> **About this task**
Would you transcribe the line that holds "これは、グラフに含まれる辺の数が多いほど、" and all the lines below it, through the final one, exactly and with nothing else?

> **The records**
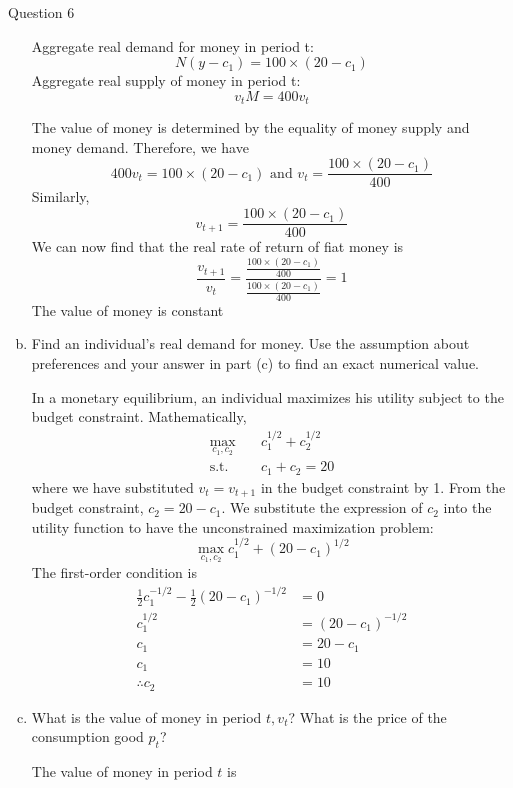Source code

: \documentclass[a4paper]{article}
\newif\IfInSansMode
\numberwithin{equation}{section}
\numberwithin{figure}{section}
\begin{document}
\begin{questionbox}{Question 6}
\begin{enumerate}[(a)]
			\begin{explanationbox}
				Aggregate real demand for money in period t:
				\[
					N (y-c_1) = 100 \times (20 - c_1)
				\]
				Aggregate real supply of money in period t:
				\[
					v_tM = 400v_t
				\]
			\end{explanationbox}
			\begin{explanationbox}
				The value of money is determined by the equality of money supply and money demand. Therefore, we have
				\[
					400v_t = 100 \times (20-c_1) \text{ and } v_t = \frac{100\times(20-c_1)}{400}
				\]
				Similarly,
				\[
					v_{t+1} = \frac{100\times(20-c_1)}{400}
				\]
				We can now find that the real rate of return of fiat money is
				\[
					\frac{v_{t+1}}{v_t} = \frac{\frac{100\times(20-c_1)}{400}}{\frac{100\times(20-c_1)}{400}}=1
				\]
				The value of money is constant
			\end{explanationbox}
			\item Find an individual's real demand for money. Use the assumption about preferences and your answer in part (c) to find an exact numerical value.
			\begin{explanationbox}
				In a monetary equilibrium, an individual maximizes his utility subject to the budget constraint. Mathematically,
			\begin{align*}
				\max_{c_1,c_2}\quad& c_1^{1/2} + c_2^{1/2}\\
				\text{s.t.}\quad& c_1 + c_2 = 20
			\end{align*}
			where we have substituted \( v_t=v_{t+1} \) in the budget constraint by 1. From the budget constraint, \( c_2 = 20 - c_1 \). We substitute the expression of \( c_2 \) into the utility function to have the unconstrained maximization problem:
			\[
				\max_{c_1,c_2} c_1^{1/2} + (20-c_1)^{1/2}
			\]
			The first-order condition is
			\begin{align*}
				\frac{1}{2}c_1^{-1/2}-\frac{1}{2}(20-c_1)^{-1/2}&=0\\
				c_1^{1/2} &= (20-c_1)^{-1/2}\\
				c_1 &= 20-c_1\\
				c_1 &= 10\\
				\therefore c_2 &= 10
			\end{align*}
			\end{explanationbox}
			\item What is the value of money in period \( t, v_t \)? What is the price of the consumption good \( p_t \)?
			\begin{explanationbox}
				The value of money in period \(t\) is

\end{explanationbox}
\end{enumerate}
\end{questionbox}
\end{document}
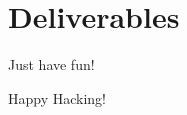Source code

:\documentclass[11pt]{article}
\begin{document}
\section{Deliverables}
\label{sec:deliverables}


Just have fun!

\vspace{5mm}
\noindent Happy Hacking!
\end{document}
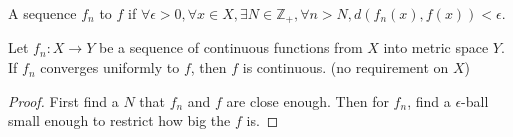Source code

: \begin{definition}
    A sequence $f_n$  to $f$ if $\forall \epsilon > 0,\forall x \in X, \exists N \in \mathbb{Z}_{+}, \forall n > N, d \left( f_n (x) , f(x) \right) < \epsilon$.
\end{definition}

\begin{theorem}
    Let $f_n: X \rightarrow Y$ be a sequence of continuous functions from $X$ into metric space $Y$. If $f_n$ converges uniformly to $f$, then $f$ is continuous. (no requirement on $X$)
\end{theorem}
\begin{proof}
    First find a $N$ that $f_n$ and $f$ are close enough. Then for $f_n$, find a $\epsilon$-ball small enough to restrict how big the $f$ is.
\end{proof}











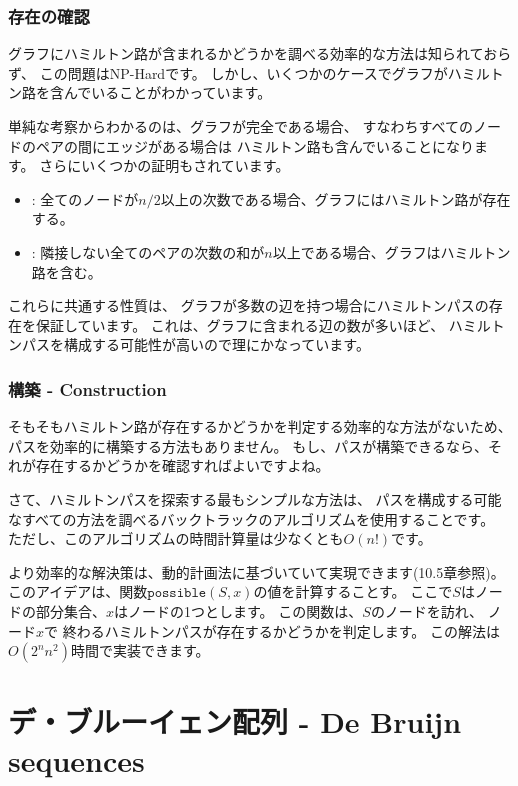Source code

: \subsubsection{存在の確認}

グラフにハミルトン路が含まれるかどうかを調べる効率的な方法は知られておらず、
この問題はNP-Hardです。
しかし、いくつかのケースでグラフがハミルトン路を含んでいることがわかっています。

単純な考察からわかるのは、グラフが完全である場合、
すなわちすべてのノー ドのペアの間にエッジがある場合は
ハミルトン路も含んでいることになります。
さらにいくつかの証明もされています。

\begin{itemize}
\item
{}
: %
全てのノードが$n/2$以上の次数である場合、グラフにはハミルトン路が存在する。
\item
{}
: %
隣接しない全てのペアの次数の和が$n$以上である場合、グラフはハミルトン路を含む。
\end{itemize}

これらに共通する性質は、
グラフが多数の辺を持つ場合にハミルトンパスの存在を保証しています。
これは、グラフに含まれる辺の数が多いほど、
ハミルトンパスを構成する可能性が高いので理にかなっています。

\subsubsection{構築 - Construction}


そもそもハミルトン路が存在するかどうかを判定する効率的な方法がないため、
パスを効率的に構築する方法もありません。
もし、パスが構築できるなら、それが存在するかどうかを確認すればよいですよね。

さて、ハミルトンパスを探索する最もシンプルな方法は、
パスを構成する可能なすべての方法を調べるバックトラックのアルゴリズムを使用することです。
ただし、このアルゴリズムの時間計算量は少なくとも$O(n!)$です。

より効率的な解決策は、動的計画法に基づいていて実現できます(10.5章参照)。
このアイデアは、関数$\texttt{possible}(S,x)$の値を計算することす。
ここで$S$はノードの部分集合、$x$はノードの1つとします。
この関数は、$S$のノードを訪れ、
ノード$x$で 終わるハミルトンパスが存在するかどうかを判定します。
この解法は$O(2^n n^2)$時間で実装できます。

\section{デ・ブルーイェン配列 - De Bruijn sequences}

> **Task response**
これは、グラフに含まれる辺の数が多いほど、
ハミルトンパスを構成する可能性が高いので理にかなっています。

\subsubsection{構築 - Construction}


そもそもハミルトン路が存在するかどうかを判定する効率的な方法がないため、
パスを効率的に構築する方法もありません。
もし、パスが構築できるなら、それが存在するかどうかを確認すればよいですよね。

さて、ハミルトンパスを探索する最もシンプルな方法は、
パスを構成する可能なすべての方法を調べるバックトラックのアルゴリズムを使用することです。
ただし、このアルゴリズムの時間計算量は少なくとも$O(n!)$です。

より効率的な解決策は、動的計画法に基づいていて実現できます(10.5章参照)。
このアイデアは、関数$\texttt{possible}(S,x)$の値を計算することす。
ここで$S$はノードの部分集合、$x$はノードの1つとします。
この関数は、$S$のノードを訪れ、
ノード$x$で 終わるハミルトンパスが存在するかどうかを判定します。
この解法は$O(2^n n^2)$時間で実装できます。

\section{デ・ブルーイェン配列 - De Bruijn sequences}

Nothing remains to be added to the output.